BUG: Some `Index` reductions fail with `string[pyarrow]` · Issue #51397 · pandas-dev/pandas (original) (raw)

Pandas version checks

I have checked that this issue has not already been reported.
I have confirmed this bug exists on the latest version of pandas.
I have confirmed this bug exists on the main branch of pandas.

Reproducible Example

import pandas as pd

x = pd.Index(['a', 'b', 'a'], dtype=object) print(f"{x.min() = }") # This works

y = pd.Index(['a', 'b', 'a'], dtype="string[python]") print(f"{y.min() = }") # This works

z = pd.Index(['a', 'b', 'a'], dtype="string[pyarrow]") print(f"{z.min() = }") # This errors

Issue Description

When an Index with string[pyarrow] data contains repeated data, for example pd.Index(['a', 'b', 'a'], dtype="string[pyarrow]"), .min() / .max() fail.

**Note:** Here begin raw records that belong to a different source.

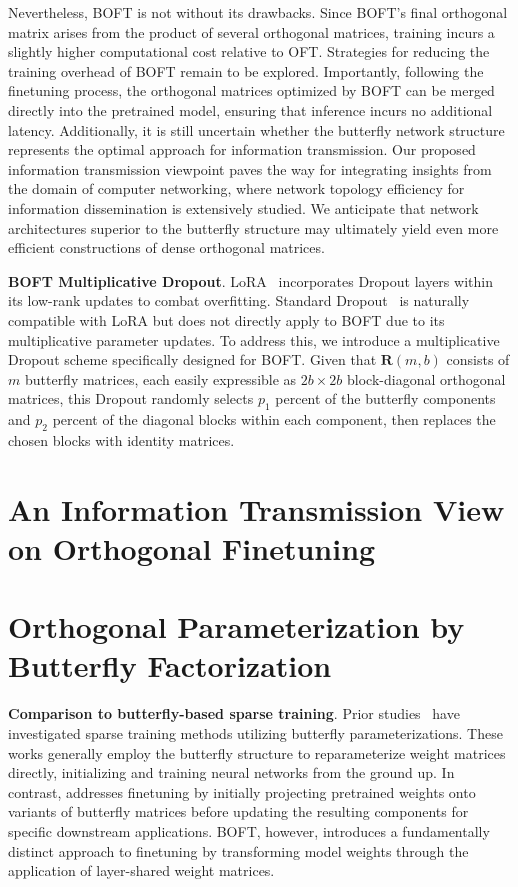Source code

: Nevertheless, BOFT is not without its drawbacks. Since BOFT’s final orthogonal matrix arises from the product of several orthogonal matrices, training incurs a slightly higher computational cost relative to OFT. Strategies for reducing the training overhead of BOFT remain to be explored. Importantly, following the finetuning process, the orthogonal matrices optimized by BOFT can be merged directly into the pretrained model, ensuring that inference incurs no additional latency. Additionally, it is still uncertain whether the butterfly network structure represents the optimal approach for information transmission. Our proposed information transmission viewpoint paves the way for integrating insights from the domain of computer networking, where network topology efficiency for information dissemination is extensively studied. We anticipate that network architectures superior to the butterfly structure may ultimately yield even more efficient constructions of dense orthogonal matrices.

\textbf{BOFT Multiplicative Dropout}. LoRA~\cite{hulora2022} incorporates Dropout layers within its low-rank updates to combat overfitting. Standard Dropout~\cite{srivastava2014dropout} is naturally compatible with LoRA but does not directly apply to BOFT due to its multiplicative parameter updates. To address this, we introduce a multiplicative Dropout scheme specifically designed for BOFT. Given that $\bm{R}(m,b)$ consists of $m$ butterfly matrices, each easily expressible as $2b\times 2b$ block-diagonal orthogonal matrices, this Dropout randomly selects $p_1$ percent of the butterfly components and $p_2$ percent of the diagonal blocks within each component, then replaces the chosen blocks with identity matrices.

\section{An Information Transmission View on Orthogonal Finetuning}

\section{Orthogonal Parameterization by Butterfly Factorization}

\textbf{Comparison to butterfly-based sparse training}. Prior studies~\cite{dao2019learning,dao2019kaleidoscope,chen2022pixelated,dao2022monarch} have investigated sparse training methods utilizing butterfly parameterizations. These works generally employ the butterfly structure to reparameterize weight matrices directly, initializing and training neural networks from the ground up. In contrast, \cite{dao2022monarch} addresses finetuning by initially projecting pretrained weights onto variants of butterfly matrices before updating the resulting components for specific downstream applications. BOFT, however, introduces a fundamentally distinct approach to finetuning by transforming model weights through the application of layer-shared weight matrices.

The above code snippet fails with

Traceback (most recent call last): File "/Users/james/projects/dask/dask/string-min.py", line 11, in print(f"{z.min() = }") File "/Users/james/mambaforge/envs/dask-py39/lib/python3.9/site-packages/pandas/core/indexes/base.py", line 7225, in min return self._values.min(skipna=skipna) # type: ignore[attr-defined] AttributeError: 'ArrowStringArray' object has no attribute 'min'

Expected Behavior

I'd expect using string[pyarrow] data to return the same result as object and string[python].

cc @phofl @mroeschke

Installed Versions